Structure and dynamics of UDP-glucose pyrophosphorylase from Arabidopsis thaliana with bound UDP-glucose and UTP.

作者信息

McCoy Jason G, Bitto Eduard, Bingman Craig A, Wesenberg Gary E, Bannen Ryan M, Kondrashov Dmitry A, Phillips George N

机构信息

Department of Biochemistry, University of Wisconsin-Madison, Madison, WI 53706, USA.

出版信息

J Mol Biol. 2007 Feb 23;366(3):830-41. doi: 10.1016/j.jmb.2006.11.059. Epub 2006 Nov 21.

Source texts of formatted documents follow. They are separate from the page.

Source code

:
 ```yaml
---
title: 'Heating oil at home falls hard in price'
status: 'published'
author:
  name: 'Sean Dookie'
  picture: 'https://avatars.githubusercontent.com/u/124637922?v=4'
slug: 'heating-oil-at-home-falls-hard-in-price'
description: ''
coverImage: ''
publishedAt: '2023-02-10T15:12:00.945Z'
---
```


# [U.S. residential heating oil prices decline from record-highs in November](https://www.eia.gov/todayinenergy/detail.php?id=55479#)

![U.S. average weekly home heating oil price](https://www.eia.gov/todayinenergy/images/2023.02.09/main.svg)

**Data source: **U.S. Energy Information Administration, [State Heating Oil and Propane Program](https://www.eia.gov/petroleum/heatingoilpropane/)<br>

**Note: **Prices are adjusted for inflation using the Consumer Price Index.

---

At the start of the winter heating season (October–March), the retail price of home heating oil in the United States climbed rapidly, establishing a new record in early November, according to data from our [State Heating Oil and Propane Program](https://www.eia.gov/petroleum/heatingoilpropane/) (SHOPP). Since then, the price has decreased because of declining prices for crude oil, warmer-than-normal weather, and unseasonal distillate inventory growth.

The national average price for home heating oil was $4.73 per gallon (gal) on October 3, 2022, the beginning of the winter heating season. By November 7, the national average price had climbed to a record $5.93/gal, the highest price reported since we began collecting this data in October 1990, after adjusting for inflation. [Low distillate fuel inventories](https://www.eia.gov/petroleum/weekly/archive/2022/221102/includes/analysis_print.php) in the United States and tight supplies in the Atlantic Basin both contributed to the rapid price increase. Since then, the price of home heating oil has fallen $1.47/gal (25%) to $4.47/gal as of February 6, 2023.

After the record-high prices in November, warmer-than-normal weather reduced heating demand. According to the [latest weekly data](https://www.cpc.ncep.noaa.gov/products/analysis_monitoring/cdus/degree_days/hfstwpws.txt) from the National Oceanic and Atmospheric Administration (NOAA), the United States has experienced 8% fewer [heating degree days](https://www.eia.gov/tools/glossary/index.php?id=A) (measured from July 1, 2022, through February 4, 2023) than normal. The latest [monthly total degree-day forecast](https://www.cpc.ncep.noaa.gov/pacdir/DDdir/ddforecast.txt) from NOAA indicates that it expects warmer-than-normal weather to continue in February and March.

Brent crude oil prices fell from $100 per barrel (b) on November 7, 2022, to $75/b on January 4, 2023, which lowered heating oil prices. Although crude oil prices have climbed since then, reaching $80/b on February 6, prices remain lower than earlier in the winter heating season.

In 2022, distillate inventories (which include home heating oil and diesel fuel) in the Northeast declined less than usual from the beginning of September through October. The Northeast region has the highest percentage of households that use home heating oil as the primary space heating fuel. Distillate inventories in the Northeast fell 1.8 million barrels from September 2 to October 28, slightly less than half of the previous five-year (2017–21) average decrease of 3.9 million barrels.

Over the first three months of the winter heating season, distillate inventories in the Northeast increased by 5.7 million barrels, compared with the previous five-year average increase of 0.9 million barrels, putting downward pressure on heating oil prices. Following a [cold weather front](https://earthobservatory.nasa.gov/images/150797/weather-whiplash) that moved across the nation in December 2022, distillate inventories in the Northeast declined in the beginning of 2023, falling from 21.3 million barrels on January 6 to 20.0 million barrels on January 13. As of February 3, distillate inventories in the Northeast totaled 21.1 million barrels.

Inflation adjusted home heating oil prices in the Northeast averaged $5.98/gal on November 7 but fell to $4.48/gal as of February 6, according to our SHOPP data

DOI:10.1016/j.jmb.2006.11.059
PMID:17178129
原文链接:https://pmc.ncbi.nlm.nih.gov/articles/PMC1847403/
Abstract

The structure of the UDP-glucose pyrophosphorylase encoded by Arabidopsis thaliana gene At3g03250 has been solved to a nominal resolution of 1.86 Angstroms. In addition, the structure has been solved in the presence of the substrates/products UTP and UDP-glucose to nominal resolutions of 1.64 Angstroms and 1.85 Angstroms. The three structures revealed a catalytic domain similar to that of other nucleotidyl-glucose pyrophosphorylases with a carboxy-terminal beta-helix domain in a unique orientation. Conformational changes are observed between the native and substrate-bound complexes. The nucleotide-binding loop and the carboxy-terminal domain, including the suspected catalytically important Lys360, move in and out of the active site in a concerted fashion. TLS refinement was employed initially to model conformational heterogeneity in the UDP-glucose complex followed by the use of multiconformer refinement for the entire molecule. Normal mode analysis generated atomic displacement predictions in good agreement in magnitude and direction with the observed conformational changes and anisotropic displacement parameters generated by TLS refinement. The structures and the observed dynamic changes provide insight into the ordered mechanism of this enzyme and previously described oligomerization effects on catalytic activity.

摘要

拟南芥基因At3g03250编码的UDP-葡萄糖焦磷酸化酶的结构已解析至标称分辨率为1.86埃。此外,该结构在底物/产物UTP和UDP-葡萄糖存在的情况下分别解析至标称分辨率为1.64埃和1.85埃。这三种结构显示出一个与其他核苷酸基葡萄糖焦磷酸化酶相似的催化结构域,其羧基末端β-螺旋结构域呈独特取向。在天然复合物和底物结合复合物之间观察到构象变化。核苷酸结合环和羧基末端结构域,包括疑似具有重要催化作用的赖氨酸360,以协同方式进出活性位点。最初采用TLS精修来模拟UDP-葡萄糖复合物中的构象异质性,随后对整个分子使用多构象精修。正常模式分析产生的原子位移预测在大小和方向上与TLS精修产生的观察到的构象变化和各向异性位移参数高度一致。这些结构以及观察到的动态变化为该酶的有序机制以及先前描述的寡聚化对催化活性的影响提供了深入了解。